TUI Travel has announced a 5% year-on-year growth in profits to £287 million.
The growth for the year, which ended September 30, was largely driven by the group’s specialist sectors which grew 36% to £129 million while the mainstream sector dropped 12% to £162 million due to cost and yield pressures in the UK and Germany.
Despite the drop in mainstream, TUI Travel chief executive Peter Long said trading for winter 2007/08 and summer 2008 are both strong while UK mainstream trading is up 5% for winter and 11% for summer.
He added: “As we approach the key booking period for both Winter and Summer 2008, we are encouraged by our performance to date and the ongoing level of demand for our portfolio of package and specialist holidays.
“The integration programme continues to advance as planned, with excellent progress made in the UK and across other businesses.

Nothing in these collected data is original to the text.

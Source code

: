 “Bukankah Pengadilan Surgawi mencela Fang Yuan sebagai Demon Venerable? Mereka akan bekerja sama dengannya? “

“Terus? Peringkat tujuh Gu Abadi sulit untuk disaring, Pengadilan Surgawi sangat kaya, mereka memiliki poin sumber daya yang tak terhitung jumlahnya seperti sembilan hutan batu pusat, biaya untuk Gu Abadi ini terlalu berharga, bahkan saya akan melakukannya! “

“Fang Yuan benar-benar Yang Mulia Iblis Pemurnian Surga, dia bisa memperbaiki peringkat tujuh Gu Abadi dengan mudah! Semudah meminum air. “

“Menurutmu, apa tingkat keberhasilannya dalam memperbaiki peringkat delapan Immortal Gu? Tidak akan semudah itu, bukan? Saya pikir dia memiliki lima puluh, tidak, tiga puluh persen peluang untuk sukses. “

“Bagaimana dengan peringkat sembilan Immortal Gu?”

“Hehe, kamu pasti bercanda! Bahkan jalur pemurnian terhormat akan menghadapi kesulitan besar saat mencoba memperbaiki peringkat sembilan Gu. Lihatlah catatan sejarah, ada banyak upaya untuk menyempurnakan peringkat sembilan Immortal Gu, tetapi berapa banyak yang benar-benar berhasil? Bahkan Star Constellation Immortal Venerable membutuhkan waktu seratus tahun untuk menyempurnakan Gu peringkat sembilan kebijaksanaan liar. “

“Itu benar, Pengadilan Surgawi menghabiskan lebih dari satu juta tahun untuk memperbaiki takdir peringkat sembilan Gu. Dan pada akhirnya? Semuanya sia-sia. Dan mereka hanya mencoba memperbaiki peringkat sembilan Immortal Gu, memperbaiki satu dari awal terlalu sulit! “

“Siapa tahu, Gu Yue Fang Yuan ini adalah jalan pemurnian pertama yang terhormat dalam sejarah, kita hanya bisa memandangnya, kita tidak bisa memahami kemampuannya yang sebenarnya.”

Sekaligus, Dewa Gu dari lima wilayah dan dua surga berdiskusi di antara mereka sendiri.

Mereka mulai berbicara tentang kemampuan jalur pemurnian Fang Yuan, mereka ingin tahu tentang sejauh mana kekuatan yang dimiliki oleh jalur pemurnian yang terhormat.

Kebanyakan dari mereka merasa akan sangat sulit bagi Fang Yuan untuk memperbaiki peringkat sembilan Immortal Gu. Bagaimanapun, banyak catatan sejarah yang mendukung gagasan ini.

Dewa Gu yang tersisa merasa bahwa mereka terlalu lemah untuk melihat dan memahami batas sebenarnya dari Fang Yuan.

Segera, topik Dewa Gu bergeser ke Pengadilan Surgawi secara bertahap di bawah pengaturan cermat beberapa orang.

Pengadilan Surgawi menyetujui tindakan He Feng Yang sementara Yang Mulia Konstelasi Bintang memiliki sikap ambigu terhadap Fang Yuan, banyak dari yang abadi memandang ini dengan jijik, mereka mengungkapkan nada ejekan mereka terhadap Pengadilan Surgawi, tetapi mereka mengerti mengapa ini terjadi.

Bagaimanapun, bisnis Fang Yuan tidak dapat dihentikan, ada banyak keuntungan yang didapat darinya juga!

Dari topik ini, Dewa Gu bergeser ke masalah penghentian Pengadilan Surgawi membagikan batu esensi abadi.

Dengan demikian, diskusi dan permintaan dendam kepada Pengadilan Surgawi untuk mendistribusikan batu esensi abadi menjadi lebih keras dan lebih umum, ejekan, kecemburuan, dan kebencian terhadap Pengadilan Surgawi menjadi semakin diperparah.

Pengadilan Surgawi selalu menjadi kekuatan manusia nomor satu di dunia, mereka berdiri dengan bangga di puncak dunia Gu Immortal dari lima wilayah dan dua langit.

We are confident that the combination of organic and acquisition led growth, coupled with the synergy benefits arising from integration, will deliver superior returns for our shareholders.
“Furthermore, by delivering both underlying growth and synergies, we are building a platform from which we can deliver sustainable long-term earnings and margin growth.”
Long added the UK 5% trading growth for the current winter season is happening despite a 5% drop in volume. This is following capacity cuts in short haul for both brands – a 30% reduction in Thomson and 22% in First Choice.
Summer 2008 is looking stronger in the UK with load factors for TUI Travel up 4% although total capacity for next summer has been reduced by 25%. Overall this has led to a 4% drop in sales off 13% lower volumes.